**Task directions**
Omit the pictures while printing every entry below exactly as given.

**The data**
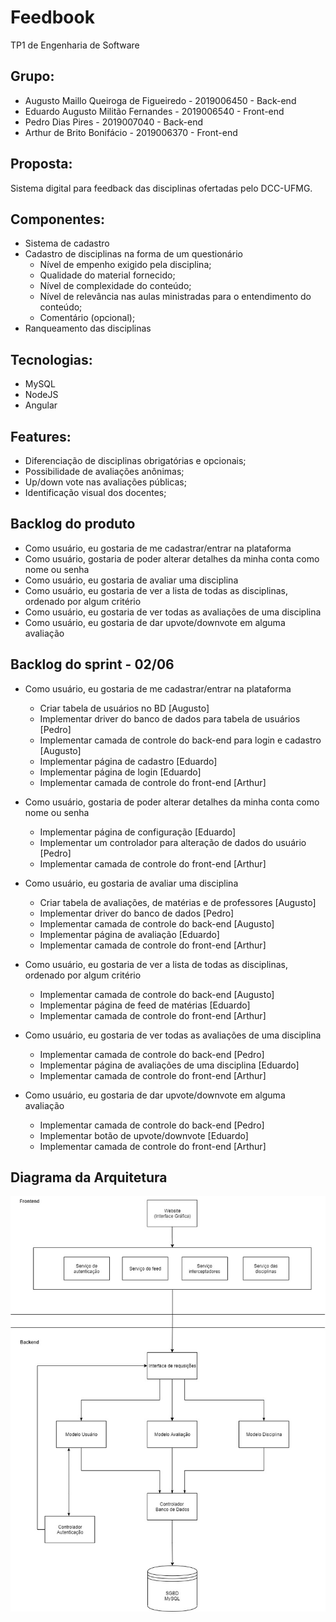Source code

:# Feedbook
TP1 de Engenharia de Software

## Grupo:
- Augusto Maillo Queiroga de Figueiredo - 2019006450 - Back-end
- Eduardo Augusto Militão Fernandes - 2019006540 - Front-end
- Pedro Dias Pires - 2019007040 - Back-end
- Arthur de Brito Bonifácio - 2019006370 - Front-end

## Proposta:
Sistema digital para feedback das disciplinas ofertadas pelo DCC-UFMG.

## Componentes:
- Sistema de cadastro
- Cadastro de disciplinas na forma de um questionário
  - Nível de empenho exigido pela disciplina;
  - Qualidade do material fornecido;
  - Nível de complexidade do conteúdo;
  - Nível de relevância nas aulas ministradas para o entendimento do conteúdo;
  - Comentário (opcional);
- Ranqueamento das disciplinas

## Tecnologias:
- MySQL
- NodeJS
- Angular

## Features:
- Diferenciação de disciplinas obrigatórias e opcionais;
- Possibilidade de avaliações anônimas;
- Up/down vote nas avaliações públicas;
- Identificação visual dos docentes;

## Backlog do produto
- Como usuário, eu gostaria de me cadastrar/entrar na plataforma
- Como usuário, gostaria de poder alterar detalhes da minha conta como nome ou senha
- Como usuário, eu gostaria de avaliar uma disciplina
- Como usuário, eu gostaria de ver a lista de todas as disciplinas, ordenado por algum critério
- Como usuário, eu gostaria de ver todas as avaliações de uma disciplina
- Como usuário, eu gostaria de dar upvote/downvote em alguma avaliação

## Backlog do sprint - 02/06
- Como usuário, eu gostaria de me cadastrar/entrar na plataforma
  - Criar tabela de usuários no BD [Augusto]
  - Implementar driver do banco de dados para tabela de usuários [Pedro]
  - Implementar camada de controle do back-end para login e cadastro [Augusto]
  - Implementar página de cadastro [Eduardo]
  - Implementar página de login [Eduardo]
  - Implementar camada de controle do front-end [Arthur]

- Como usuário, gostaria de poder alterar detalhes da minha conta como nome ou senha
  - Implementar página de configuração [Eduardo]
  - Implementar um controlador para alteração de dados do usuário [Pedro]
  - Implementar camada de controle do front-end [Arthur]

- Como usuário, eu gostaria de avaliar uma disciplina
  - Criar tabela de avaliações, de matérias e de professores [Augusto]
  - Implementar driver do banco de dados [Pedro]
  - Implementar camada de controle do back-end [Augusto]
  - Implementar página de avaliação [Eduardo]
  - Implementar camada de controle do front-end [Arthur]

- Como usuário, eu gostaria de ver a lista de todas as disciplinas, ordenado por algum critério
  - Implementar camada de controle do back-end [Augusto]
  - Implementar página de feed de matérias [Eduardo]
  - Implementar camada de controle do front-end [Arthur]

- Como usuário, eu gostaria de ver todas as avaliações de uma disciplina
  - Implementar camada de controle do back-end [Pedro]
  - Implementar página de avaliações de uma disciplina [Eduardo]
  - Implementar camada de controle do front-end [Arthur]

- Como usuário, eu gostaria de dar upvote/downvote em alguma avaliação
  - Implementar camada de controle do back-end [Pedro]
  - Implementar botão de upvote/downvote [Eduardo]
  - Implementar camada de controle do front-end [Arthur]

## Diagrama da Arquitetura
![](Diagrama.jpeg)
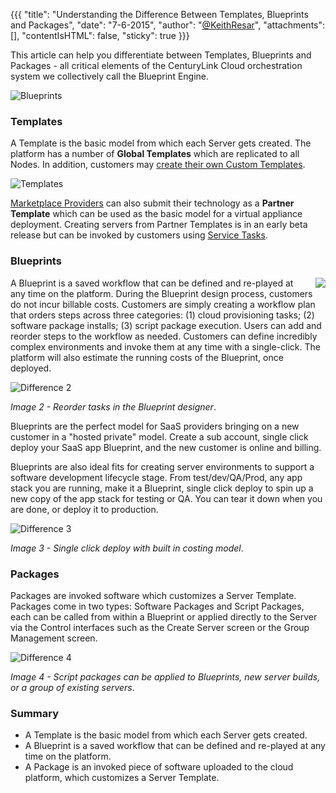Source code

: {{{
  "title": "Understanding the Difference Between Templates, Blueprints and Packages",
  "date": "7-6-2015",
  "author": "<a href='https://twitter.com/KeithResar'>@KeithResar</a>",
  "attachments": [],
  "contentIsHTML": false,
  "sticky": true
}}}

This article can help you differentiate between Templates, Blueprints and Packages - all critical elements of the CenturyLink Cloud orchestration system we collectively call the Blueprint Engine.

![Blueprints](../images/understanding-the-difference-between-templates-blueprints-and-packages-1.png)


### Templates
A Template is the basic model from which each Server gets created. The platform has a number of **Global Templates** which are replicated to all Nodes. In addition, customers may [create their own Custom Templates](../Servers/how-to-create-customer-specific-os-templates.md).

![Templates](../images/understanding-the-difference-between-templates-blueprints-and-packages-3.png)

[Marketplace Providers](http://www.ctl.io/marketplace/program) can also submit their technology as a **Partner Template** which can be used as the basic model for a virtual appliance deployment.  Creating servers from Partner Templates is in an early beta release but can be invoked by customers using [Service Tasks](http://www.ctl.io/service-tasks).

### Blueprints

<img src="../images/understanding-the-difference-between-templates-blueprints-and-packages-2.png" style="margin-left:1em;border:0;float:right;max-width:35%;">

A Blueprint is a saved workflow that can be defined and re-played at any time on the platform. During the Blueprint design process, customers do not incur billable costs. Customers are simply creating a workflow plan that orders steps across three categories: (1) cloud provisioning tasks; (2) software package installs; (3) script package execution. Users can add and reorder steps to the workflow as needed. Customers can define incredibly complex environments and invoke them at any time with a single-click. The platform will also estimate the running costs of the Blueprint, once deployed.

![Difference 2](../images/understanding-the-difference-between-templates-blueprints-and-packages-4.png)

*Image 2 - Reorder tasks in the Blueprint designer*.

Blueprints are the perfect model for SaaS providers bringing on a new customer in a "hosted private" model. Create a sub account, single click deploy your SaaS app Blueprint, and the new customer is online and billing.

Blueprints are also ideal fits for creating server environments to support a software development lifecycle stage. From test/dev/QA/Prod, any app stack you are running, make it a Blueprint, single click deploy to spin up a new copy of the app stack for testing or QA. You can tear it down when you are done, or deploy it to production.

![Difference 3](../images/understanding-the-difference-between-templates-blueprints-and-packages-5.png)

*Image 3 - Single click deploy with built in costing model*.

### Packages
Packages are invoked software which customizes a Server Template. Packages come in two types: Software Packages and Script Packages, each can be called from within a Blueprint or applied directly to the Server via the Control interfaces such as the Create Server screen or the Group Management screen.

![Difference 4](../images/understanding-the-difference-between-templates-blueprints-and-packages-6.png)

*Image 4 - Script packages can be applied to Blueprints, new server builds, or a group of existing servers*.

### Summary
* A Template is the basic model from which each Server gets created.
* A Blueprint is a saved workflow that can be defined and re-played at any time on the platform.
* A Package is an invoked piece of software uploaded to the cloud platform, which customizes a Server Template.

**Answer to the problem**
Source code

:# Feedbook
TP1 de Engenharia de Software

## Grupo:
- Augusto Maillo Queiroga de Figueiredo - 2019006450 - Back-end
- Eduardo Augusto Militão Fernandes - 2019006540 - Front-end
- Pedro Dias Pires - 2019007040 - Back-end
- Arthur de Brito Bonifácio - 2019006370 - Front-end

## Proposta:
Sistema digital para feedback das disciplinas ofertadas pelo DCC-UFMG.

## Componentes:
- Sistema de cadastro
- Cadastro de disciplinas na forma de um questionário
  - Nível de empenho exigido pela disciplina;
  - Qualidade do material fornecido;
  - Nível de complexidade do conteúdo;
  - Nível de relevância nas aulas ministradas para o entendimento do conteúdo;
  - Comentário (opcional);
- Ranqueamento das disciplinas

## Tecnologias:
- MySQL
- NodeJS
- Angular

## Features:
- Diferenciação de disciplinas obrigatórias e opcionais;
- Possibilidade de avaliações anônimas;
- Up/down vote nas avaliações públicas;
- Identificação visual dos docentes;

## Backlog do produto
- Como usuário, eu gostaria de me cadastrar/entrar na plataforma
- Como usuário, gostaria de poder alterar detalhes da minha conta como nome ou senha
- Como usuário, eu gostaria de avaliar uma disciplina
- Como usuário, eu gostaria de ver a lista de todas as disciplinas, ordenado por algum critério
- Como usuário, eu gostaria de ver todas as avaliações de uma disciplina
- Como usuário, eu gostaria de dar upvote/downvote em alguma avaliação

## Backlog do sprint - 02/06
- Como usuário, eu gostaria de me cadastrar/entrar na plataforma
  - Criar tabela de usuários no BD [Augusto]
  - Implementar driver do banco de dados para tabela de usuários [Pedro]
  - Implementar camada de controle do back-end para login e cadastro [Augusto]
  - Implementar página de cadastro [Eduardo]
  - Implementar página de login [Eduardo]
  - Implementar camada de controle do front-end [Arthur]

- Como usuário, gostaria de poder alterar detalhes da minha conta como nome ou senha
  - Implementar página de configuração [Eduardo]
  - Implementar um controlador para alteração de dados do usuário [Pedro]
  - Implementar camada de controle do front-end [Arthur]

- Como usuário, eu gostaria de avaliar uma disciplina
  - Criar tabela de avaliações, de matérias e de professores [Augusto]
  - Implementar driver do banco de dados [Pedro]
  - Implementar camada de controle do back-end [Augusto]
  - Implementar página de avaliação [Eduardo]
  - Implementar camada de controle do front-end [Arthur]

- Como usuário, eu gostaria de ver a lista de todas as disciplinas, ordenado por algum critério
  - Implementar camada de controle do back-end [Augusto]
  - Implementar página de feed de matérias [Eduardo]
  - Implementar camada de controle do front-end [Arthur]

- Como usuário, eu gostaria de ver todas as avaliações de uma disciplina
  - Implementar camada de controle do back-end [Pedro]
  - Implementar página de avaliações de uma disciplina [Eduardo]
  - Implementar camada de controle do front-end [Arthur]

- Como usuário, eu gostaria de dar upvote/downvote em alguma avaliação
  - Implementar camada de controle do back-end [Pedro]
  - Implementar botão de upvote/downvote [Eduardo]
  - Implementar camada de controle do front-end [Arthur]

## Diagrama da Arquitetura
![](Diagrama.jpeg)
Source code

: {{{
  "title": "Understanding the Difference Between Templates, Blueprints and Packages",
  "date": "7-6-2015",
  "author": "<a href='https://twitter.com/KeithResar'>@KeithResar</a>",
  "attachments": [],
  "contentIsHTML": false,
  "sticky": true
}}}

This article can help you differentiate between Templates, Blueprints and Packages - all critical elements of the CenturyLink Cloud orchestration system we collectively call the Blueprint Engine.

![Blueprints](../images/understanding-the-difference-between-templates-blueprints-and-packages-1.png)


### Templates
A Template is the basic model from which each Server gets created. The platform has a number of **Global Templates** which are replicated to all Nodes. In addition, customers may [create their own Custom Templates](../Servers/how-to-create-customer-specific-os-templates.md).

![Templates](../images/understanding-the-difference-between-templates-blueprints-and-packages-3.png)

[Marketplace Providers](http://www.ctl.io/marketplace/program) can also submit their technology as a **Partner Template** which can be used as the basic model for a virtual appliance deployment.  Creating servers from Partner Templates is in an early beta release but can be invoked by customers using [Service Tasks](http://www.ctl.io/service-tasks).

### Blueprints

<img src="../images/understanding-the-difference-between-templates-blueprints-and-packages-2.png" style="margin-left:1em;border:0;float:right;max-width:35%;">

A Blueprint is a saved workflow that can be defined and re-played at any time on the platform. During the Blueprint design process, customers do not incur billable costs. Customers are simply creating a workflow plan that orders steps across three categories: (1) cloud provisioning tasks; (2) software package installs; (3) script package execution. Users can add and reorder steps to the workflow as needed. Customers can define incredibly complex environments and invoke them at any time with a single-click. The platform will also estimate the running costs of the Blueprint, once deployed.

![Difference 2](../images/understanding-the-difference-between-templates-blueprints-and-packages-4.png)

*Image 2 - Reorder tasks in the Blueprint designer*.

Blueprints are the perfect model for SaaS providers bringing on a new customer in a "hosted private" model. Create a sub account, single click deploy your SaaS app Blueprint, and the new customer is online and billing.

Blueprints are also ideal fits for creating server environments to support a software development lifecycle stage. From test/dev/QA/Prod, any app stack you are running, make it a Blueprint, single click deploy to spin up a new copy of the app stack for testing or QA. You can tear it down when you are done, or deploy it to production.

![Difference 3](../images/understanding-the-difference-between-templates-blueprints-and-packages-5.png)

*Image 3 - Single click deploy with built in costing model*.

### Packages
Packages are invoked software which customizes a Server Template. Packages come in two types: Software Packages and Script Packages, each can be called from within a Blueprint or applied directly to the Server via the Control interfaces such as the Create Server screen or the Group Management screen.

![Difference 4](../images/understanding-the-difference-between-templates-blueprints-and-packages-6.png)

*Image 4 - Script packages can be applied to Blueprints, new server builds, or a group of existing servers*.

### Summary
* A Template is the basic model from which each Server gets created.
* A Blueprint is a saved workflow that can be defined and re-played at any time on the platform.
* A Package is an invoked piece of software uploaded to the cloud platform, which customizes a Server Template.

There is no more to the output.